A redução operada mais recentemente, em parte explicada por uma variação nominal do PIB mais acentuada do que o próprio crescimento da dívida e ainda pela entrada de recursos extraordinários relacionados ao pagamento de dividendos pelas estatais e à cobrança de contribuições e outros tributos sobre petróleo e outros recursos naturais, não tem sido suficiente para aplacar a “fúria” fiscalista e a sanha dos mercados. O “terrorismo” em curso busca oferecer ao BC as bases supostamente técnicas para a manutenção da política suicida de juros escorchantes, que tendem a empurrar a economia para mais uma crise, desnecessariamente.

Balanço

  • Em outro dado escamoteado pelo “terrorismo”, os juros apropriados ao saldo da dívida bruta entre janeiro de 2013 e janeiro de 2023, portanto, em uma década, atingiram a astronômica soma de R$ 4,452 trilhões, o que explicou 95,27% do crescimento acumulado pela dívida bruta.
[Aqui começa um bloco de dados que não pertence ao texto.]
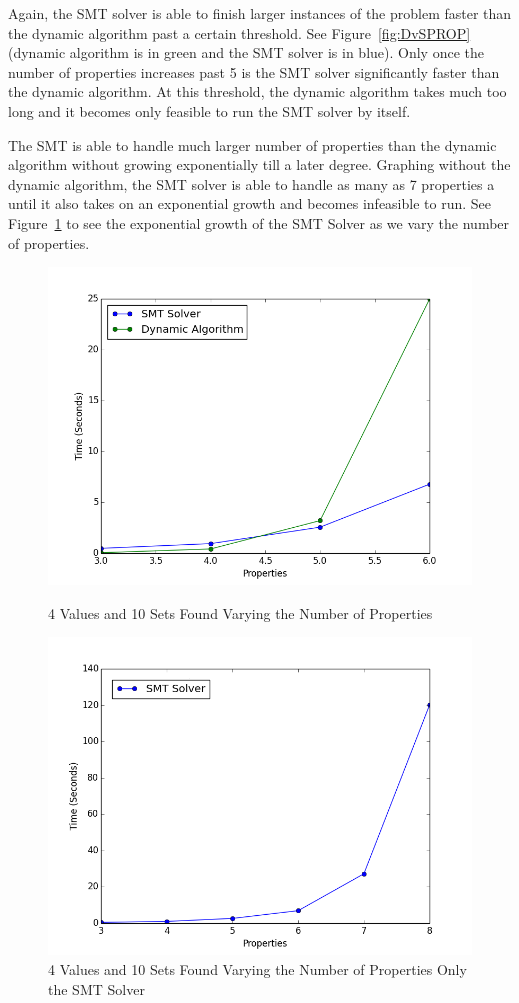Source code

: \documentclass[pageno]{jpaper}
\begin{document}
Again, the SMT solver is able to finish larger instances of the problem faster than the dynamic algorithm past a certain threshold. See Figure~\ref{fig:DvSPROP} (dynamic algorithm is in green and the SMT solver is in blue). Only once the number of properties increases past 5 is the SMT solver significantly faster than the dynamic algorithm. At this threshold, the dynamic algorithm takes much too long and it becomes only feasible to run the SMT solver by itself. 


The SMT is able to handle much larger number of properties than the dynamic algorithm without growing exponentially till a later degree. Graphing without the dynamic algorithm, the SMT solver is able to handle as many as 7 properties a until it also takes on an exponential growth and becomes infeasible to run. See Figure~\ref{fig:SMTProp} to see the exponential growth of the SMT Solver as we vary the number of properties. 

\begin{figure}[htbb]
\begin{minipage}[b]{0.5\linewidth}
\centering
\includegraphics[width=.75\linewidth]{DvSPROP-v4p3456n10.png}
\caption{4 Values and 10 Sets Found Varying the Number of Properties}
\label{fig:DvSPROP}
\end{minipage}
\hspace{0.5cm}
\begin{minipage}[b]{0.5\linewidth}
\centering
\includegraphics[width=.75\linewidth]{SMTOnlyPROP-v4p345678n10.png}
\caption{4 Values and 10 Sets Found Varying the Number of Properties Only the SMT Solver}
\label{fig:SMTProp}
\end{minipage}
\end{figure}
\end{document}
Até porque, o setor público brasileiro havia recomprado R$ 33,274 bilhões da dívida em circulação no mercado.
  • Uma parte do aumento experimentado pela dívida bruta do governo geral entre dezembro de 2012 e janeiro deste ano (em torno de 13,3%) pode ser explicada pela variação do saldo das chamadas “operações compromissadas”, que correspondem a títulos emitidos pelo Tesouro e utilizados pelo BC para controlar a “liquidez” no mercado. O mecanismo permite que a autoridade monetária venda títulos diariamente a instituições financeiras para enxugar o excesso de dinheiro e manter os juros dentro da meta fixada pelo Comitê de Política Monetária (Copom), atualmente em 13,75% ao ano. Os papéis são recomprados no dia seguinte pelo mesmo BC (daí o seu nome, já que são operações realizadas sob o compromisso de recompra).
  • Na realidade, as “operações compromissadas” não podem ser classificadas como uma dívida do governo, já que se prestam apenas para regular a oferta de dinheiro no mercado. Mas ajudam a compor o estoque da dívida pública. Em janeiro último, aquelas operações somavam pouco mais de R$ 1,144 trilhão, representando 15,77% da dívida total, na faixa de R$ 7,257 trilhões.
  • Desde o final da primeira metade da década passada, os mercados e seus analistas “decidiram” que a dívida bruta correspondia ao indicador ideal para retratar a solvência do setor público, ainda que os governos tivessem créditos líquidos e certos a receber. Deixou-se de descontar, entre outros haveres, os recursos depositados pelo Tesouro na conta única que mantém no BC. A conta concentra as disponibilidades de recursos de todo o governo, destinadas a fazer frente a compromissos financeiros.
  • O saldo da conta única experimentou um aumento nominal de 158,81% desde dezembro de 2012 até janeiro deste ano, saltando de R$ 620,401 bilhões (12,89% do PIB) para pouco menos de R$ 1,606 trilhão (16,18% do PIB).
  • Excluídas as operações compromissadas do saldo da dívida bruta e descontados os recursos da conta única, o estoque restante da dívida estaria limitado a R$ 4,507 trilhões em janeiro passado, correspondendo a 45,41% do PIB estimado pelo BC para os 12 meses encerrados no primeiro mês deste ano. A “dívida ajustada”, nessa conta, seria 37,9% mais baixa do que a dívida bruta e muito inferior à média dos demais países. Apenas para registro, a dívida dos governos em todo o mundo havia representado em torno de 97,0% do PIB global, no cálculo do Instituto de Finanças Internacionais (IIF, na sigla em inglês).